D'Amico and Partners officials say last fall, they notified a group of 15 employees that their names were on what's called a 'no match' list.
The list from the Social Security Administration tells employers they have employees whose names and Social Security numbers don't match. Often the discrepancies are the result of a name change from a marriage or divorce and the agency doesn't have the new information.
Angel Casique had worked for D'Amico for 13 years. His name was on a 'no match' list. D'Amico management told him to clear up the discrepancy in seven months or he would be fired.
Speaking through an interpretor, Casique says, "So, I did the correct thing and I sent in a letter to the Social Security Administration."
Casique spoke to MPR through the translation of Veronica Mendez. Mendez works with the Worker's Interfaith Network, or WIN.
The worker's rights advocacy group told Casique and his colleagues they should send letters to the Social Security Administration to straighten out the conflict.
D'Amico officials say, at first, they thought the letters would work, too. But later a company lawyer said the employees should go in person to the Social Security Administration office in Minneapolis.
MPR called the Social Security Administration and was told that the best way to clear up a 'no match' issue is to appear in person and apply for a new Social Security card.
But Veronica Mendez of WIN, says D'Amico overstepped its bounds by instructing employees to make an in-person visit.
Angel Casique says the company accepted his documentation when they hired him 13 years ago and he suspects they are unfairly singling out him and other Latino employees.
"The company appears to be assuming we're undocumented. Why? Is it because we're Latinos?" he asks.
Casique and all but one of the original 15 workers were fired. D'Amico officials say one employee took the proper steps and kept their job. Casique says he's found work elsewhere.
D'Amico spokeswoman Amy Rotenberg says the company employs about 170 people who self-identify as Latino or Hispanic.
"D'Amico does not discriminate on the basis of race, national origin, religion or any other basis," she says.
According to Rotenberg, there have been other workers who appeared on the 'no match' lists, but they either fixed the problem and still work for D'Amico, or they've left.
Over the last several years, dozens of D'Amico employees have shown up on 'no match' lists. During that time, the federal government has stepped up its efforts to crack down on businesses with undocumented workers.
Rotenberg says D'Amico saw the writing on the wall and stepped up its efforts to comply.
"There are courts that have found that employers that have 'no match' letters sitting in their files, unacted upon, have been deemed to be constructive knowledge of employing undocumented workers," she says.
That means companies can get in trouble if they knowingly employ undocumented workers.
Legal experts say 'no match' letters are neither grounds for firing employees, nor are they meant to determine the legal status of an immigrant worker.

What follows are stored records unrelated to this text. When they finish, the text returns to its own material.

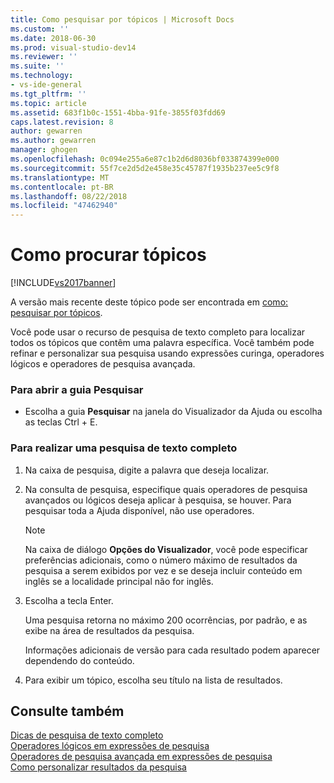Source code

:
 ```yaml
---
title: Como pesquisar por tópicos | Microsoft Docs
ms.custom: ''
ms.date: 2018-06-30
ms.prod: visual-studio-dev14
ms.reviewer: ''
ms.suite: ''
ms.technology:
- vs-ide-general
ms.tgt_pltfrm: ''
ms.topic: article
ms.assetid: 683f1b0c-1551-4bba-91fe-3855f03fdd69
caps.latest.revision: 8
author: gewarren
ms.author: gewarren
manager: ghogen
ms.openlocfilehash: 0c094e255a6e87c1b2d6d8036bf033874399e000
ms.sourcegitcommit: 55f7ce2d5d2e458e35c45787f1935b237ee5c9f8
ms.translationtype: MT
ms.contentlocale: pt-BR
ms.lasthandoff: 08/22/2018
ms.locfileid: "47462940"
---
```

# <a name="how-to-search-for-topics"></a>Como procurar tópicos
[!INCLUDE[vs2017banner](../includes/vs2017banner.md)]

A versão mais recente deste tópico pode ser encontrada em [como: pesquisar por tópicos](https://docs.microsoft.com/visualstudio/ide/how-to-search-for-topics).  
  
Você pode usar o recurso de pesquisa de texto completo para localizar todos os tópicos que contêm uma palavra específica. Você também pode refinar e personalizar sua pesquisa usando expressões curinga, operadores lógicos e operadores de pesquisa avançada.  
  
### <a name="to-open-the-search-tab"></a>Para abrir a guia Pesquisar  
  
-   Escolha a guia **Pesquisar** na janela do Visualizador da Ajuda ou escolha as teclas Ctrl + E.  
  
### <a name="to-perform-a-full-text-search"></a>Para realizar uma pesquisa de texto completo  
  
1.  Na caixa de pesquisa, digite a palavra que deseja localizar.  
  
2.  Na consulta de pesquisa, especifique quais operadores de pesquisa avançados ou lógicos deseja aplicar à pesquisa, se houver. Para pesquisar toda a Ajuda disponível, não use operadores.  
  
    > [!NOTE]
    >  Na caixa de diálogo **Opções do Visualizador**, você pode especificar preferências adicionais, como o número máximo de resultados da pesquisa a serem exibidos por vez e se deseja incluir conteúdo em inglês se a localidade principal não for inglês.  
  
3.  Escolha a tecla Enter.  
  
     Uma pesquisa retorna no máximo 200 ocorrências, por padrão, e as exibe na área de resultados da pesquisa.  
  
     Informações adicionais de versão para cada resultado podem aparecer dependendo do conteúdo.  
  
4.  Para exibir um tópico, escolha seu título na lista de resultados.  
  
## <a name="see-also"></a>Consulte também  
 [Dicas de pesquisa de texto completo](../ide/full-text-search-tips.md)   
 [Operadores lógicos em expressões de pesquisa](../ide/logical-operators-in-search-expressions.md)   
 [Operadores de pesquisa avançada em expressões de pesquisa](../ide/advanced-search-operators-in-search-expressions.md)   
 [Como personalizar resultados da pesquisa](../ide/how-to-customize-search-results.md)



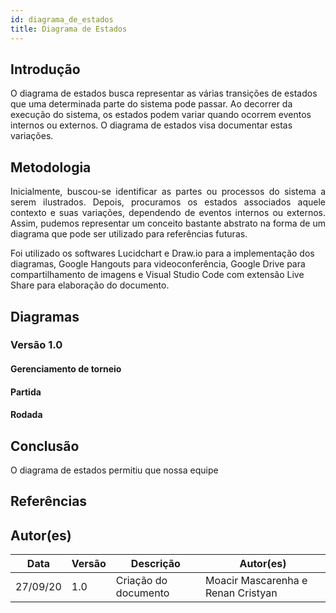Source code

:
 ```yaml
---
id: diagrama_de_estados
title: Diagrama de Estados
---
```



## Introdução

<p align = "justify">

O diagrama de estados busca representar as várias transições de estados que uma determinada parte do sistema pode passar. Ao decorrer da execução do sistema, os estados podem variar quando ocorrem eventos internos ou externos. O diagrama de estados visa documentar estas variações.

</p>

## Metodologia

<p align = "justify">
Inicialmente, buscou-se identificar as partes ou processos do sistema a serem ilustrados. Depois, procuramos os estados associados aquele contexto e suas variações, dependendo de eventos internos ou externos. Assim, pudemos representar um conceito bastante abstrato na forma de um diagrama que pode ser utilizado para referências futuras.

Foi utilizado os softwares Lucidchart e Draw.io para a implementação dos diagramas, Google Hangouts para videoconferência, Google Drive para compartilhamento de imagens e Visual Studio Code com extensão Live Share para elaboração do documento.
</p>

## Diagramas

### Versão 1.0

#### Gerenciamento de torneio

#### Partida

#### Rodada

## Conclusão

<p align = "justify">
O diagrama de estados permitiu que nossa equipe 

</p>

## Referências

<!-- Insira referências relevantes do projeto (com um sinal de '>' antes), se possível priorize por livros e artigos, depois sites, blogs e outros projetos parecidos.
Exemplo:
> Referência
 -->

>

## Autor(es)
| Data | Versão | Descrição | Autor(es) |
| -- | -- | -- | -- |
| 27/09/20 | 1.0 | Criação do documento | Moacir Mascarenha e Renan Cristyan |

But Rotenberg says the D'Amico workers were not fired because they appeared on a 'no match' list. They were fired because they didn't do what the company told them to do in order to clear up the matter.
The conflict surrounding the D'Amico firings may be a sign of things to come.
According to attorney Sam Myers who counsels employers on immigration law matters, Immigration and Customs Enforcement or ICE looks for ways to investigate stolen social security numbers, and 'no match' letters stand out as red flags.
"The reality is that these 'no match' letters have been coming out with increasing regularity," he says.
Myers says ICE is offering a way for companies to avoid problems if they receive a 'no match' letter.
"They were called the Safe Harbor regulations that had a series of steps that an employer should go through on receiving a 'no match' letter," he says, "with certain time periods allocated to each step and absent compliance with that safe harbor rule, the employer would be assumed to be in violation of the law."
Myers says the federal government has punished some offending employers with jail time, forfeiture of property and substantial financial penalties.
To avoid that, an employer should tell a worker whose name is on a 'no match' list to pay a visit to the Social Security office. If the case can't be resolved, the company can choose to fire the employee.
But while companies may be complying with immigration law, attorney Bruce Nestor says they may be violating Equal Employment laws.
Nestor represents employees in immigration matters. He says company lawyers who recommend firing employees may be doing what they think is best to protect the company, but the result can be problematic.
"To protect them is to err on the side of terminating people who may have some irregularity with their paperwork," Nestor explains. "But then the burden is really born by the workers and in this case, Latinos."
Nestor says Latinos often turn up on 'no match' lists because of mix-ups involving their names.
He says some Latinos use two last names that are sometimes hyphenated or run together. Nestor says a simple typo or omission of a hyphen can trigger confusion.
"So the whole point is that the system wasn't created to have the level of accuracy that's necessary to be used as an effective employment verification tool," he says.
Nestor's concerns and those of labor officials and other immigrant advocates led to a lawsuit and injunction against the proposed ICE safe harbor regulations. The regulations are under review but could become law this summer.
Regardless of what happens with the 'safe harbor' laws, it appears that the pressure will remain on employers to be vigilant, perhaps to a fault, against violating immigration laws.
Meanwhile, the dust up has already cost D'Amico a major catering job. The Headwaters Foundation moved it's annual awards banquet to a non-D'Amico location after the firings.